- **What this task involves**
Exactly the lines from the beginning of the records to the line with "- The first parameter specifies", both ends included, are to be given again, and pictures are to be left out.

- **Data for the task**
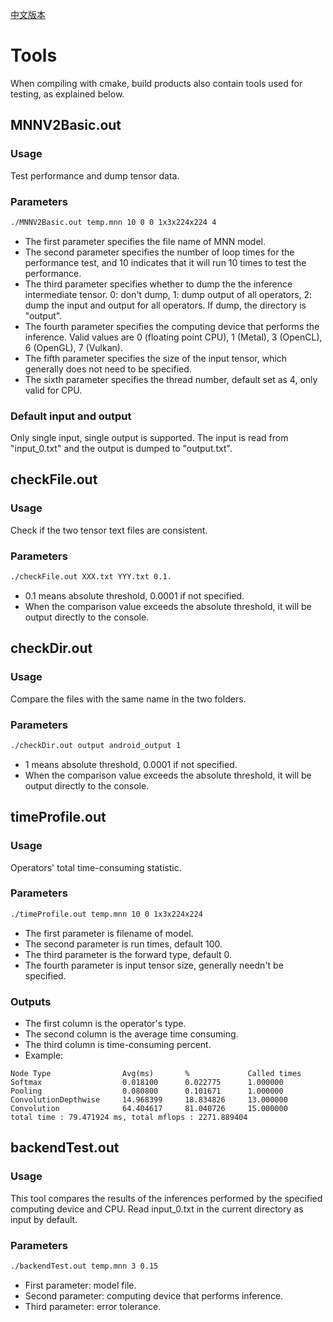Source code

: [中文版本](Tools_CN.md)

# Tools

When compiling with cmake, build products also contain tools used for testing, as explained below.

## MNNV2Basic.out
### Usage
Test performance and dump tensor data.

### Parameters
``` bash
./MNNV2Basic.out temp.mnn 10 0 0 1x3x224x224 4
```

- The first parameter specifies the file name of MNN model.
- The second parameter specifies the number of loop times for the performance test, and 10 indicates that it will run 10 times to test the performance.
- The third parameter specifies whether to dump the the inference intermediate tensor. 0: don't dump, 1: dump output of all operators, 2: dump the input and output for all operators. If dump, the directory is "output".
- The fourth parameter specifies the computing device that performs the inference. Valid values are 0 (floating point CPU), 1 (Metal), 3 (OpenCL), 6 (OpenGL), 7 (Vulkan).
- The fifth parameter specifies the size of the input tensor, which generally does not need to be specified.
- The sixth parameter specifies the thread number, default set as 4, only valid for CPU.

### Default input and output
Only single input, single output is supported. The input is read from "input_0.txt" and the output is dumped to "output.txt".


## checkFile.out
### Usage
Check if the two tensor text files are consistent.

### Parameters
``` bash
./checkFile.out XXX.txt YYY.txt 0.1.
```

- 0.1 means absolute threshold, 0.0001 if not specified.
- When the comparison value exceeds the absolute threshold, it will be output directly to the console.


## checkDir.out
### Usage
Compare the files with the same name in the two folders.

### Parameters
``` bash
./checkDir.out output android_output 1
```

- 1 means absolute threshold, 0.0001 if not specified.
- When the comparison value exceeds the absolute threshold, it will be output directly to the console.


## timeProfile.out
### Usage
Operators' total time-consuming statistic.

### Parameters
``` bash
./timeProfile.out temp.mnn 10 0 1x3x224x224
```

- The first parameter is filename of model.
- The second parameter is run times, default 100.
- The third parameter is the forward type, default 0.
- The fourth parameter is input tensor size, generally needn't be specified.

### Outputs
- The first column is the operator's type.
- The second column is the average time consuming.
- The third column is time-consuming percent.
- Example:

```
Node Type                Avg(ms)       %             Called times
Softmax                  0.018100      0.022775      1.000000
Pooling                  0.080800      0.101671      1.000000
ConvolutionDepthwise     14.968399     18.834826     13.000000
Convolution              64.404617     81.040726     15.000000
total time : 79.471924 ms, total mflops : 2271.889404
```

## backendTest.out
### Usage
This tool compares the results of the inferences performed by the specified computing device and CPU. Read input_0.txt in the current directory as input by default.

### Parameters
``` bash
./backendTest.out temp.mnn 3 0.15
```

- First parameter: model file.
- Second parameter: computing device that performs inference.
- Third parameter: error tolerance.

- **Result below**
Source code

: [中文版本](Tools_CN.md)

# Tools

When compiling with cmake, build products also contain tools used for testing, as explained below.

## MNNV2Basic.out
### Usage
Test performance and dump tensor data.

### Parameters
``` bash
./MNNV2Basic.out temp.mnn 10 0 0 1x3x224x224 4
```

- The first parameter specifies the file name of MNN model.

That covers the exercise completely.